South America encompasses so many extraordinary cities to travel to as well as to live in. The affordable cost of living is generally a big attraction to many travellers and expats. The cost of living figures are from Numbeo which uses New York as the base of 100, any country above would be the percentage difference more expensive. On the contrary for those with a lower percentage.
1. Quito, Ecuador
Recommended by: Carley from Home to Havana
Cost of living index: 43
Quito is a haven for expats looking for a modern yet affordable city with all the conveniences of home. Ecuador has long been considered a fantastic destination for international retirees, but in recent years expats of all ages have flocked here and even expats in Ecuador are frequently calling Quito home!
The cost of living in Ecuador is quite low, and while it may be slightly higher in Quito than in the country’s smaller cities, expats can still get quite the bang for their buck. On a budget, a single expat can expect to pay around US$750 a month and still live with modern conveniences, or around US$1000 to live quite comfortably.
Make sure to check out the towns in Quito’s rapidly modernizing surrounding valleys like Tumbaco or Sangolqui for the convenience of being close to the city but with housing costs much lower. Ecuador is known for having an extensive and inexpensive bus system, which makes it easy to get around the city and avoid the expense of a car, and dedicated bus lanes help avoid traffic.
Quito has beautiful weather year-round, with the temperature hovering in the early 20s (degree Celsius) for most of the year, though evenings can get chilly.
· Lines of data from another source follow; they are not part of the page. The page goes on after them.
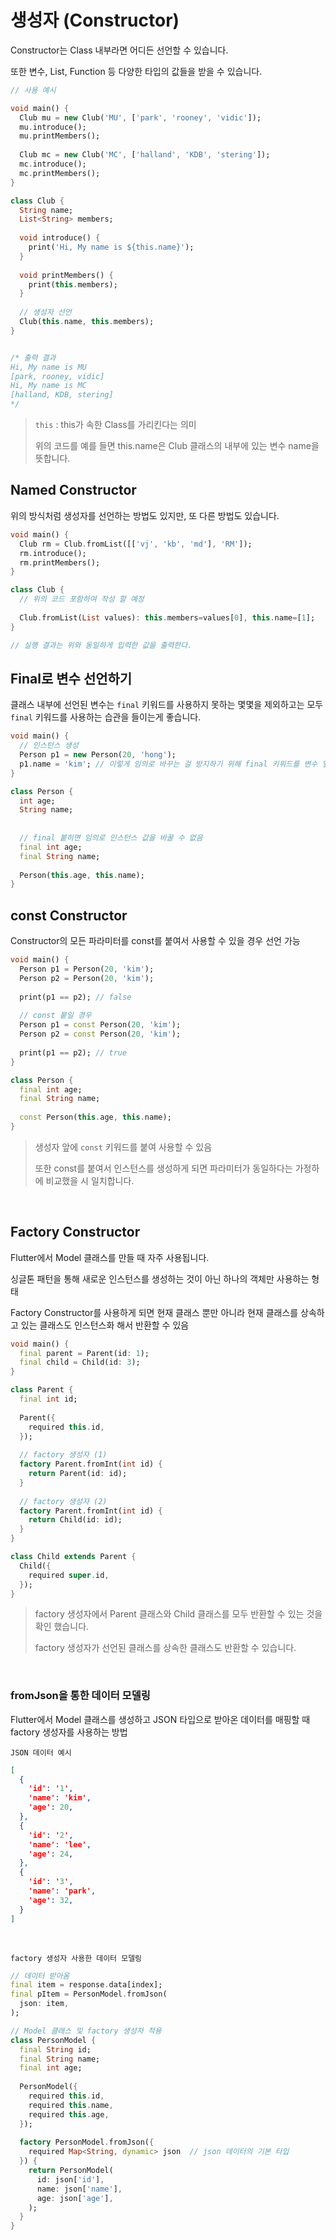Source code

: # 생성자 (Constructor)

Constructor는 Class 내부라면 어디든 선언할 수 있습니다.

또한 변수, List, Function 등 다양한 타입의 값들을 받을 수 있습니다.

``` dart
// 사용 예시

void main() {
  Club mu = new Club('MU', ['park', 'rooney', 'vidic']);
  mu.introduce();
  mu.printMembers();
  
  Club mc = new Club('MC', ['halland', 'KDB', 'stering']);
  mc.introduce();
  mc.printMembers();
}

class Club {
  String name;
  List<String> members;
  
  void introduce() {
    print('Hi, My name is ${this.name}');
  }
  
  void printMembers() {
    print(this.members);
  }
  
  // 생성자 선언
  Club(this.name, this.members);
}


/* 출력 결과
Hi, My name is MU
[park, rooney, vidic]
Hi, My name is MC
[halland, KDB, stering]
*/
```

> `this` : this가 속한 Class를 가리킨다는 의미
>
> 위의 코드를 예를 들면 this.name은 Club 클래스의 내부에 있는 변수 name을 뜻합니다.



## Named Constructor

위의 방식처럼 생성자를 선언하는 방법도 있지만, 또 다른 방법도 있습니다.

``` dart
void main() {
  Club rm = Club.fromList([['vj', 'kb', 'md'], 'RM']);
  rm.introduce();
  rm.printMembers();
}

class Club {
  // 위의 코드 포함하여 작성 할 예정
  
  Club.fromList(List values): this.members=values[0], this.name=[1];
}

// 실행 결과는 위와 동일하게 입력한 값을 출력한다.
```



## Final로 변수 선언하기

클래스 내부에 선언된 변수는 `final` 키워드를 사용하지 못하는 몇몇을 제외하고는 모두 `final` 키워드를 사용하는 습관을 들이는게 좋습니다.

``` dart
void main() {
  // 인스턴스 생성
  Person p1 = new Person(20, 'hong');
  p1.name = 'kim'; // 이렇게 임의로 바꾸는 걸 방지하기 위해 final 키워드를 변수 앞에 붙혀주는게 좋음
}

class Person {
  int age;
  String name;
  
  
  // final 붙히면 임의로 인스턴스 값을 바꿀 수 없음
  final int age;
  final String name;
  
  Person(this.age, this.name);
}

```



## const Constructor

Constructor의 모든 파라미터를 const를 붙여서 사용할 수 있을 경우 선언 가능

```dart
void main() {
  Person p1 = Person(20, 'kim');
  Person p2 = Person(20, 'kim');
  
  print(p1 == p2); // false
  
  // const 붙일 경우
  Person p1 = const Person(20, 'kim');
  Person p2 = const Person(20, 'kim');
  
  print(p1 == p2); // true
}

class Person {
  final int age;
  final String name;
  
  const Person(this.age, this.name);
}
```

> 생성자 앞에 `const` 키워드를 붙여 사용할 수 있음
>
> 또한 const를 붙여서 인스턴스를 생성하게 되면 파라미터가 동일하다는 가정하에 비교했을 시 일치합니다.

<br />

## Factory Constructor

Flutter에서 Model 클래스를 만들 때 자주 사용됩니다.

싱글톤 패턴을 통해 새로운 인스턴스를 생성하는 것이 아닌 하나의 객체만 사용하는 형태

Factory Constructor를 사용하게 되면 현재 클래스 뿐만 아니라 현재 클래스를 상속하고 있는 클래스도 인스턴스화 해서 반환할 수 있음

```dart
void main() {
  final parent = Parent(id: 1);
  final child = Child(id: 3);
}

class Parent {
  final int id;
  
  Parent({
    required this.id,
  });
  
  // factory 생성자 (1)
  factory Parent.fromInt(int id) {
    return Parent(id: id);
  }
  
  // factory 생성자 (2)
  factory Parent.fromInt(int id) {
    return Child(id: id);
  }
}

class Child extends Parent {
  Child({
    required super.id,
  });
}
```

> factory 생성자에서 Parent 클래스와 Child 클래스를 모두 반환할 수 있는 것을 확인 했습니다.
>
> factory 생성자가 선언된 클래스를 상속한 클래스도 반환할 수 있습니다.

<br />

### fromJson을 통한 데이터 모델링

Flutter에서 Model 클래스를 생성하고 JSON 타입으로 받아온 데이터를 매핑할 때 factory 생성자를 사용하는 방법

`JSON 데이터 예시`

``` json
[
  {
    'id': '1',
    'name': 'kim',
    'age': 20,
  },
  {
    'id': '2',
    'name': 'lee',
    'age': 24,
  },
  {
    'id': '3',
    'name': 'park',
    'age': 32,
  }
]
```

<br />

`factory 생성자 사용한 데이터 모델링`

``` dart
// 데이터 받아옴
final item = response.data[index];
final pItem = PersonModel.fromJson(
  json: item,
);

// Model 클래스 및 factory 생성자 적용
class PersonModel {
  final String id;
  final String name;
  final int age;
  
  PersonModel({
    required this.id,
    required this.name,
    required this.age,
  });
  
  factory PersonModel.fromJson({
    required Map<String, dynamic> json  // json 데이터의 기본 타입
  }) {
    return PersonModel(
      id: json['id'],
      name: json['name'],
      age: json['age'],
    );
  }
}
```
Rather than having four distinct seasons, Quito experiences rainy season and dry season, with daily afternoon rain from October through April and mostly sunny skies from May through September.
You can use the dry season months to explore nearby spots like Mindo in the cloud forest, Tena on the edge of the Amazon, or Otavalo high in the Andes mountains.
2. Huanchaco, Peru
Recommended by: Clare of Travels in Peru
Cost of living index (closest is Lima): 39
One of the most popular expat cities in Peru is Trujillo. Close to the city in the beach town of Huanchaco most expats choose to live as it’s quieter than the bustling city. I have lived here on and off for the past 4 years and love the chilled out vibe in the town, but it’s only 30 minutes by bus or taxi to be in the heart of the city for some great restaurants and nightlife.
The cost of living is low, which is what attracts so many people. Expect to pay US$400-$500 for a 3 bedroom house or apartment. I personally have a 1 bedroom apartment for US$200 a month including all bills. The main form of transport here is bus or taxi. For getting around the city, it’s cheap enough to get taxis as the buses can be more difficult to figure out.
The weather attracts most expats. Here we generally don’t have rain, we are in the desert, so there is not much green around but we maybe get rain 10 times a year for maybe an hour at a time. Winter is around 20 degrees Celsius during the day and summer it gets to around 30 degrees Celsius.
The main things to do are surfing and chilling on the beach. Here, there is more of an outdoor lifestyle and we even have some great ruins closeby that you must visit. Huanchaco is great place to live, the wifi is good (most expats here work online), there is a great expat community and the sunsets here are just stunning. Life is very relaxing here!
3. Cusco, Peru
Recommended by: Megan of Packing up the Pieces
Cost of living index (closest is Lima): 39
Cusco is one of the best cities in South America for expats. The Imperial City once housed the powerful Incan empire. Cusco boasts a wide range of things to do. Hike to unknown sacred Inca sites, wander the city’s charming cobblestone streets, or simply indulge in the delicious Peruvian cuisine.
The markets are filled with an abundance of fresh produce for a reasonable price. If in a rush, grab a hearty daily menu for under $1.50 USD. The cost of living in Cusco, in general, is quite reasonable.
On average, a simply furnished one bedroom apartment starts around $300 USD/month. Make sure that Wi-Fi is included in the rent, as it can still be a little tricky and expensive to find fast internet. The standard cost of Wi-Fi is around $40 USD / month.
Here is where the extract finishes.